══ DATA IN THIS EXERCISE

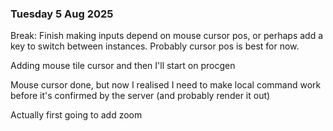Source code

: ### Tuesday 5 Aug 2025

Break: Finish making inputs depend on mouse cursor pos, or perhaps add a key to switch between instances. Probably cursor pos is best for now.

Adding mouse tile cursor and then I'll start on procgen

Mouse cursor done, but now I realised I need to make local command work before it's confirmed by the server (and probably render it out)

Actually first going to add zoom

════
══ DATA IN THIS EXERCISE

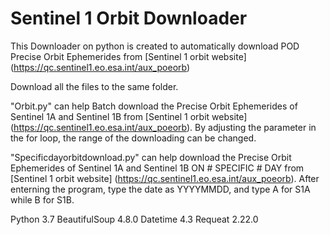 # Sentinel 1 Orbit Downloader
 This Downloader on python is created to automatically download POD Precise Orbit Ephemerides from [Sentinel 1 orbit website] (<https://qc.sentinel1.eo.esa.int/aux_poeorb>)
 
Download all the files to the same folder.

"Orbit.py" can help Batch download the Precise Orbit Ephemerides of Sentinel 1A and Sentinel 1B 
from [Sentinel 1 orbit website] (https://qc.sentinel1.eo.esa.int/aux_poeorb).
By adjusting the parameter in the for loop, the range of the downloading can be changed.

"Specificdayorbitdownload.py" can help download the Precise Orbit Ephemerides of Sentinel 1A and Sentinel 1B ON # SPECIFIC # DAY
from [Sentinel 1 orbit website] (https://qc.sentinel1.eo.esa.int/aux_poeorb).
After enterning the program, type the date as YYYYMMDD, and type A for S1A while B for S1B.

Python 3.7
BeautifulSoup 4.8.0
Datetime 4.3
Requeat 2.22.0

════

In the entries above, restate word for word the lines between the one holding "Adding mouse tile" and the one holding "Actually first going to add zoom", inclusive, and nothing besides.

■ **TASK ANSWER**
Adding mouse tile cursor and then I'll start on procgen

Mouse cursor done, but now I realised I need to make local command work before it's confirmed by the server (and probably render it out)

Actually first going to add zoom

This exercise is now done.